Stored data
-- Opening Marker --
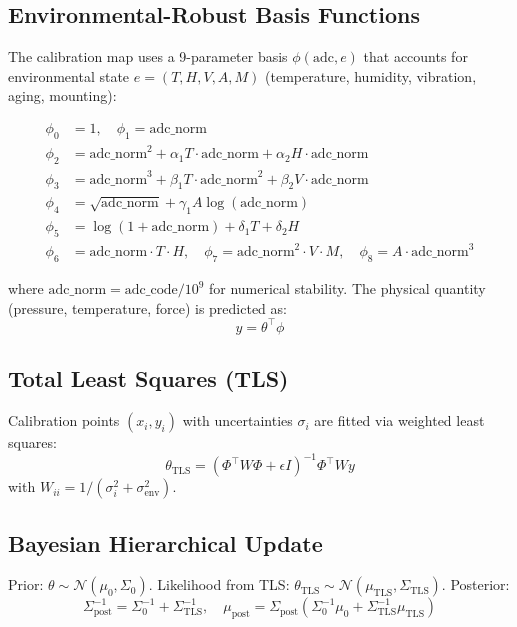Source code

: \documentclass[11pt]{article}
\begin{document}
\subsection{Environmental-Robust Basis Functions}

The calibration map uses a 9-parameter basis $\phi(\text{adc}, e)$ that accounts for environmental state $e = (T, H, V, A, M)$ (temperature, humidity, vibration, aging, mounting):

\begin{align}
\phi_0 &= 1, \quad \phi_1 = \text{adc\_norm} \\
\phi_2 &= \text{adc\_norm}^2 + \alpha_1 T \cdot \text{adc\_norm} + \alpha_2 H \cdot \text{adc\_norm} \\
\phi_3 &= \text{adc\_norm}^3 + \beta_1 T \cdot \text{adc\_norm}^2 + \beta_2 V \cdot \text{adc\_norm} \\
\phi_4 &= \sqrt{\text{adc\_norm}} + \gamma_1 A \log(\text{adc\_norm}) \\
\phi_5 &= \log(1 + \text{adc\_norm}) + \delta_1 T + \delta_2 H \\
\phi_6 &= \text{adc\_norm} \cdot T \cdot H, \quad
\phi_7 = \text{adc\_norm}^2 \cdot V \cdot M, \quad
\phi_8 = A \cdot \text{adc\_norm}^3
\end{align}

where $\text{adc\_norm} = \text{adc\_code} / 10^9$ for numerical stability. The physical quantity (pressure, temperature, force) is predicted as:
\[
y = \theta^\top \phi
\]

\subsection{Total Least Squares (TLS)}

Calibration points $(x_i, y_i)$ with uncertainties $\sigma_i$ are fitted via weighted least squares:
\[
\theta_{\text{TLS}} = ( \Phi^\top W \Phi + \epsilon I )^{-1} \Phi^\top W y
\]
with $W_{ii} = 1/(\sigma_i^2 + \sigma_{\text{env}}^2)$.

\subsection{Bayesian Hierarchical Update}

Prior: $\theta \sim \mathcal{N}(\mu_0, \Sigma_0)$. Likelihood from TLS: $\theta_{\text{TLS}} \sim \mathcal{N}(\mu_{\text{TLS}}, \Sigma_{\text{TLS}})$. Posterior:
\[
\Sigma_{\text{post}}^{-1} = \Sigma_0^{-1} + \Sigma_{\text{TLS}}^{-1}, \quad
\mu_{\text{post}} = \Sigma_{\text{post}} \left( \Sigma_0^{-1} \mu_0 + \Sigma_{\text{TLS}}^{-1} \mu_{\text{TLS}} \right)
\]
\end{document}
-- Closing Marker --
- [Task to carry out]
Once the pictures are removed, return the entries exactly as they stand.

- [Task answer]
Source code

: \documentclass[11pt]{article}
\begin{document}
\subsection{Environmental-Robust Basis Functions}

The calibration map uses a 9-parameter basis $\phi(\text{adc}, e)$ that accounts for environmental state $e = (T, H, V, A, M)$ (temperature, humidity, vibration, aging, mounting):

\begin{align}
\phi_0 &= 1, \quad \phi_1 = \text{adc\_norm} \\
\phi_2 &= \text{adc\_norm}^2 + \alpha_1 T \cdot \text{adc\_norm} + \alpha_2 H \cdot \text{adc\_norm} \\
\phi_3 &= \text{adc\_norm}^3 + \beta_1 T \cdot \text{adc\_norm}^2 + \beta_2 V \cdot \text{adc\_norm} \\
\phi_4 &= \sqrt{\text{adc\_norm}} + \gamma_1 A \log(\text{adc\_norm}) \\
\phi_5 &= \log(1 + \text{adc\_norm}) + \delta_1 T + \delta_2 H \\
\phi_6 &= \text{adc\_norm} \cdot T \cdot H, \quad
\phi_7 = \text{adc\_norm}^2 \cdot V \cdot M, \quad
\phi_8 = A \cdot \text{adc\_norm}^3
\end{align}

where $\text{adc\_norm} = \text{adc\_code} / 10^9$ for numerical stability. The physical quantity (pressure, temperature, force) is predicted as:
\[
y = \theta^\top \phi
\]

\subsection{Total Least Squares (TLS)}

Calibration points $(x_i, y_i)$ with uncertainties $\sigma_i$ are fitted via weighted least squares:
\[
\theta_{\text{TLS}} = ( \Phi^\top W \Phi + \epsilon I )^{-1} \Phi^\top W y
\]
with $W_{ii} = 1/(\sigma_i^2 + \sigma_{\text{env}}^2)$.

\subsection{Bayesian Hierarchical Update}

Prior: $\theta \sim \mathcal{N}(\mu_0, \Sigma_0)$. Likelihood from TLS: $\theta_{\text{TLS}} \sim \mathcal{N}(\mu_{\text{TLS}}, \Sigma_{\text{TLS}})$. Posterior:
\[
\Sigma_{\text{post}}^{-1} = \Sigma_0^{-1} + \Sigma_{\text{TLS}}^{-1}, \quad
\mu_{\text{post}} = \Sigma_{\text{post}} \left( \Sigma_0^{-1} \mu_0 + \Sigma_{\text{TLS}}^{-1} \mu_{\text{TLS}} \right)
\]
\end{document}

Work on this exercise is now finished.